(Data extracts Opens)

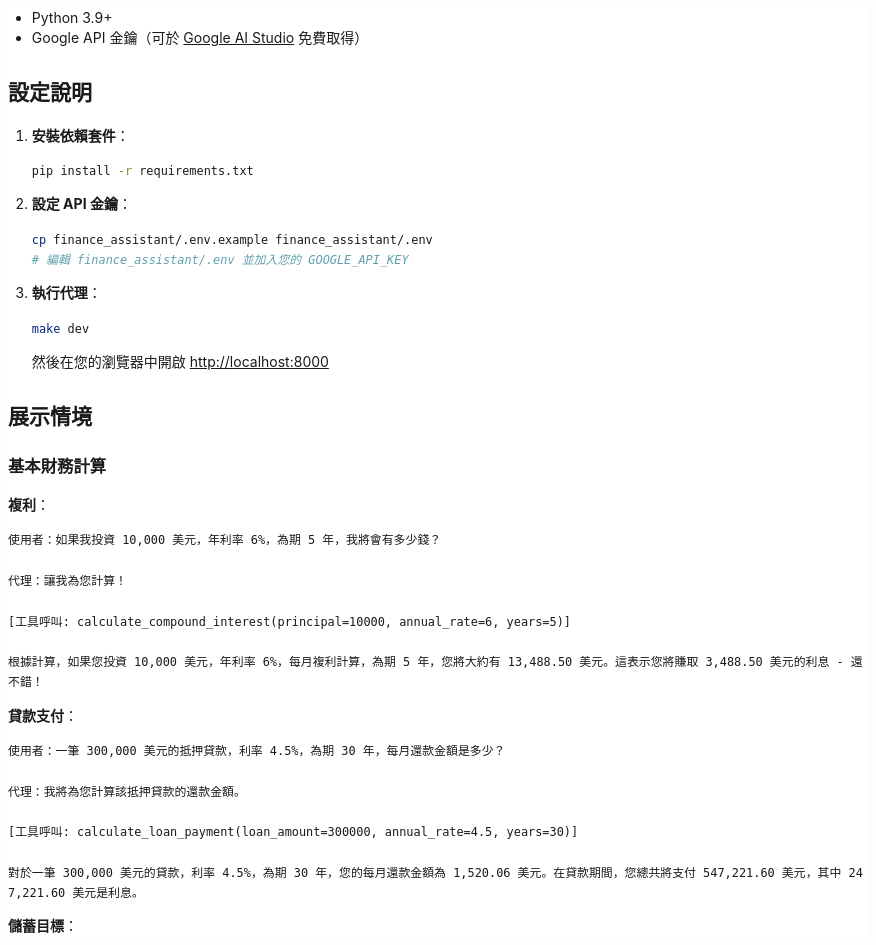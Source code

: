 - Python 3.9+
- Google API 金鑰（可於 [Google AI Studio](https://aistudio.google.com/app/apikey) 免費取得）

## 設定說明

1. **安裝依賴套件**：

   ```bash
   pip install -r requirements.txt
   ```

2. **設定 API 金鑰**：

   ```bash
   cp finance_assistant/.env.example finance_assistant/.env
   # 編輯 finance_assistant/.env 並加入您的 GOOGLE_API_KEY
   ```

3. **執行代理**：

   ```bash
   make dev
   ```

   然後在您的瀏覽器中開啟 <http://localhost:8000>

## 展示情境

### 基本財務計算

**複利**：

```text
使用者：如果我投資 10,000 美元，年利率 6%，為期 5 年，我將會有多少錢？

代理：讓我為您計算！

[工具呼叫: calculate_compound_interest(principal=10000, annual_rate=6, years=5)]

根據計算，如果您投資 10,000 美元，年利率 6%，每月複利計算，為期 5 年，您將大約有 13,488.50 美元。這表示您將賺取 3,488.50 美元的利息 - 還不錯！
```

**貸款支付**：

```text
使用者：一筆 300,000 美元的抵押貸款，利率 4.5%，為期 30 年，每月還款金額是多少？

代理：我將為您計算該抵押貸款的還款金額。

[工具呼叫: calculate_loan_payment(loan_amount=300000, annual_rate=4.5, years=30)]

對於一筆 300,000 美元的貸款，利率 4.5%，為期 30 年，您的每月還款金額為 1,520.06 美元。在貸款期間，您總共將支付 547,221.60 美元，其中 247,221.60 美元是利息。
```

**儲蓄目標**：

(Data extracts Closes)

→ **What to do**:
Please show the lines of the material that contain the string "工具呼叫".

→ **Answer section**:
[工具呼叫: calculate_compound_interest(principal=10000, annual_rate=6, years=5)]
[工具呼叫: calculate_loan_payment(loan_amount=300000, annual_rate=4.5, years=30)]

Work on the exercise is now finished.